#### [PROBLEM]
Could you set down exactly the lines in the records below between the line holding "250 & 40 & -5" and the line holding "herramientas, integrar un", inclusive?

(Collected data)
• • • • •

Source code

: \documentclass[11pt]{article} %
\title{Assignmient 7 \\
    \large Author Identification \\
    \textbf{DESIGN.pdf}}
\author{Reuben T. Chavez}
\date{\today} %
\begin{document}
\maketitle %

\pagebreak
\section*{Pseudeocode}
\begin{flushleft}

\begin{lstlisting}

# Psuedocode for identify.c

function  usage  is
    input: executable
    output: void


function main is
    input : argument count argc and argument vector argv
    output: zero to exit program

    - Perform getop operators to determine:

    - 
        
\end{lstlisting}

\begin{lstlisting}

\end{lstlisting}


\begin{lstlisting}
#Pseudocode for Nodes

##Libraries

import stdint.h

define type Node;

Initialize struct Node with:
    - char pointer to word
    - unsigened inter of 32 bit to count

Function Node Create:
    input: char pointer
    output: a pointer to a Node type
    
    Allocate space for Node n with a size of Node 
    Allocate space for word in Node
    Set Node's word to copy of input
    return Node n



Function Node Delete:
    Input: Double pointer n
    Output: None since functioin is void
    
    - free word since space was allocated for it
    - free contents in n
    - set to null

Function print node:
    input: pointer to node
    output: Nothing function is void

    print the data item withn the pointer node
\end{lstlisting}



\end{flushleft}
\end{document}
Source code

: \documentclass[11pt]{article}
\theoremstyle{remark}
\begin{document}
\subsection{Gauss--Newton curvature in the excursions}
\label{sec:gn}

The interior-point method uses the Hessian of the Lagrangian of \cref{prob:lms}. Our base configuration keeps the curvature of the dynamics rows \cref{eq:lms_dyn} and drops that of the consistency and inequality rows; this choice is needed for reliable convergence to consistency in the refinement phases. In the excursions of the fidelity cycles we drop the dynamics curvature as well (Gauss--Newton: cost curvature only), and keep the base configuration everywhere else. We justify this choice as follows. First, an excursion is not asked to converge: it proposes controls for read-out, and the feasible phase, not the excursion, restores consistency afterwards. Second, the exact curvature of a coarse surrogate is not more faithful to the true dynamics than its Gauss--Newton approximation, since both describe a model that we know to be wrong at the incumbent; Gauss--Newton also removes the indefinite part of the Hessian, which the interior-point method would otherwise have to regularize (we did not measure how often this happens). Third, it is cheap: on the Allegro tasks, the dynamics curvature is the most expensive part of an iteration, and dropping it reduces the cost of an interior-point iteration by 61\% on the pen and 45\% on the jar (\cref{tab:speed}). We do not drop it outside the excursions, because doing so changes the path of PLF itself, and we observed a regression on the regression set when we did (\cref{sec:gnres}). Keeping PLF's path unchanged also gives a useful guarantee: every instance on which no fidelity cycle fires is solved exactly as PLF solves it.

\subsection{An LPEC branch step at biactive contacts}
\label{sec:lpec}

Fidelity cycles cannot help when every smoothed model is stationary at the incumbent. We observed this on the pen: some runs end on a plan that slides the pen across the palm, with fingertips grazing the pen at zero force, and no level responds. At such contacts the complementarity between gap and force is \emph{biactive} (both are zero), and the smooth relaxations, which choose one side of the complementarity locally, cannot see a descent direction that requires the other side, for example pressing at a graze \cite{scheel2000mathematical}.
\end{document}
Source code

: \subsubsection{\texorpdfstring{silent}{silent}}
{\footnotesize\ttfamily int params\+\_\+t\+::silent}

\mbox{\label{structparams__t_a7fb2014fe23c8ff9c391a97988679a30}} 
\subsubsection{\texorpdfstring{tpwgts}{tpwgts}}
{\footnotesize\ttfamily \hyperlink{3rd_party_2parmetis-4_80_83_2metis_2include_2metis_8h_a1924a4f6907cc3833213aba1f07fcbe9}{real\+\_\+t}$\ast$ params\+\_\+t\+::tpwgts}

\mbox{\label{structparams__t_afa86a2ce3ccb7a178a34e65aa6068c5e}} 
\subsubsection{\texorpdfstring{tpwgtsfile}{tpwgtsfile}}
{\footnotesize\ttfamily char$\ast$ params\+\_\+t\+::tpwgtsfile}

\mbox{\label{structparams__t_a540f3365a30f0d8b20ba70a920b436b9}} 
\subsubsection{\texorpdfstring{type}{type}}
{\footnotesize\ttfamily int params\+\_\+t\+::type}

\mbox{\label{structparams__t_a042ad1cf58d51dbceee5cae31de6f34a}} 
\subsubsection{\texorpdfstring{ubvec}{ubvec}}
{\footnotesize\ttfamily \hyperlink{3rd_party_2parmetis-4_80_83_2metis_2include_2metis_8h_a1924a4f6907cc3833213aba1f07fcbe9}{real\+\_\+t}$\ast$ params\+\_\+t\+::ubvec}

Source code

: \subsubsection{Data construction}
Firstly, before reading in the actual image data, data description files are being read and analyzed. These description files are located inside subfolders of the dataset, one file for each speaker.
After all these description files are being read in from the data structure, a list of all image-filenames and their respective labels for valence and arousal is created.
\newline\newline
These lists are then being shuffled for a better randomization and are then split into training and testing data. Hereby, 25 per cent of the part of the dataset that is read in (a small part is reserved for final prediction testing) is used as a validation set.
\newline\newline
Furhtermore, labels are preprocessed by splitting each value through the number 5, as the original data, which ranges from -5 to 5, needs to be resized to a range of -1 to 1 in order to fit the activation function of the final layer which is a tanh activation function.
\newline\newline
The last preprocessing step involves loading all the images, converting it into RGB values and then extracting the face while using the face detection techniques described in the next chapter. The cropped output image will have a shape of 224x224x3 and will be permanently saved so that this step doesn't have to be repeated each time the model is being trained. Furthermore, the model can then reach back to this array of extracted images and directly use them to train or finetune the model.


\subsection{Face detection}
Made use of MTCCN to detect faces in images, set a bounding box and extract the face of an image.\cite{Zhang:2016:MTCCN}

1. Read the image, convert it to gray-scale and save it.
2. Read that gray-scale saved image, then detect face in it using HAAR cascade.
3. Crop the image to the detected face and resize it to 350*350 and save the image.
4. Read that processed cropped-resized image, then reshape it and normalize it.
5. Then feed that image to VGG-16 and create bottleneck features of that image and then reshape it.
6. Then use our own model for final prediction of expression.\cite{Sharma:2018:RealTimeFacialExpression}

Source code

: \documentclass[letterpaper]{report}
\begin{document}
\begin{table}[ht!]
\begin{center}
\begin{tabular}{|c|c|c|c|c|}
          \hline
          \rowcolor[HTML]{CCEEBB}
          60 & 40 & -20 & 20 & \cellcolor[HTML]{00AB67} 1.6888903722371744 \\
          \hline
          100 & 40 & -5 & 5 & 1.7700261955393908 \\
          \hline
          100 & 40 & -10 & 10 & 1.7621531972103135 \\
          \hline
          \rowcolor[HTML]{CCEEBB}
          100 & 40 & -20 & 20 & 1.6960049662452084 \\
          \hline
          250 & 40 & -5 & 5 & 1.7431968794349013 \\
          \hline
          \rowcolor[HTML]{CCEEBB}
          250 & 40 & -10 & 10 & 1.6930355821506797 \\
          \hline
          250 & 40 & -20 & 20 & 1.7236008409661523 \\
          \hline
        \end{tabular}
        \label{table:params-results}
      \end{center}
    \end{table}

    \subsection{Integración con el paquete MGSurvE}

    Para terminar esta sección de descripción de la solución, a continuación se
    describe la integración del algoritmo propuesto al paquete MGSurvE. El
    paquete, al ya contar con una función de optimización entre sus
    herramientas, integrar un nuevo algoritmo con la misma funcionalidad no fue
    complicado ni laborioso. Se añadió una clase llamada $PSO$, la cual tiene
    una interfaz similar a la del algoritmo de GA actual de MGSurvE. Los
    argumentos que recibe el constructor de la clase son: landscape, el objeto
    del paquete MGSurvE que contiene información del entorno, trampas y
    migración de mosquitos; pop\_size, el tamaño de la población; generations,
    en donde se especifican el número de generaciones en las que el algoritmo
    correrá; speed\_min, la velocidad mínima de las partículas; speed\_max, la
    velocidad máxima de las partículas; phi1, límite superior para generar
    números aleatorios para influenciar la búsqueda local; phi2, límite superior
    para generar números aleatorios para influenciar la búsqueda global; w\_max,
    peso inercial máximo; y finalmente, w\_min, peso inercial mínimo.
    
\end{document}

• • • • •

#### [EXERCISE RESULT]
          250 & 40 & -5 & 5 & 1.7431968794349013 \\
          \hline
          \rowcolor[HTML]{CCEEBB}
          250 & 40 & -10 & 10 & 1.6930355821506797 \\
          \hline
          250 & 40 & -20 & 20 & 1.7236008409661523 \\
          \hline
        \end{tabular}
        \label{table:params-results}
      \end{center}
    \end{table}

    \subsection{Integración con el paquete MGSurvE}

    Para terminar esta sección de descripción de la solución, a continuación se
    describe la integración del algoritmo propuesto al paquete MGSurvE. El
    paquete, al ya contar con una función de optimización entre sus
    herramientas, integrar un nuevo algoritmo con la misma funcionalidad no fue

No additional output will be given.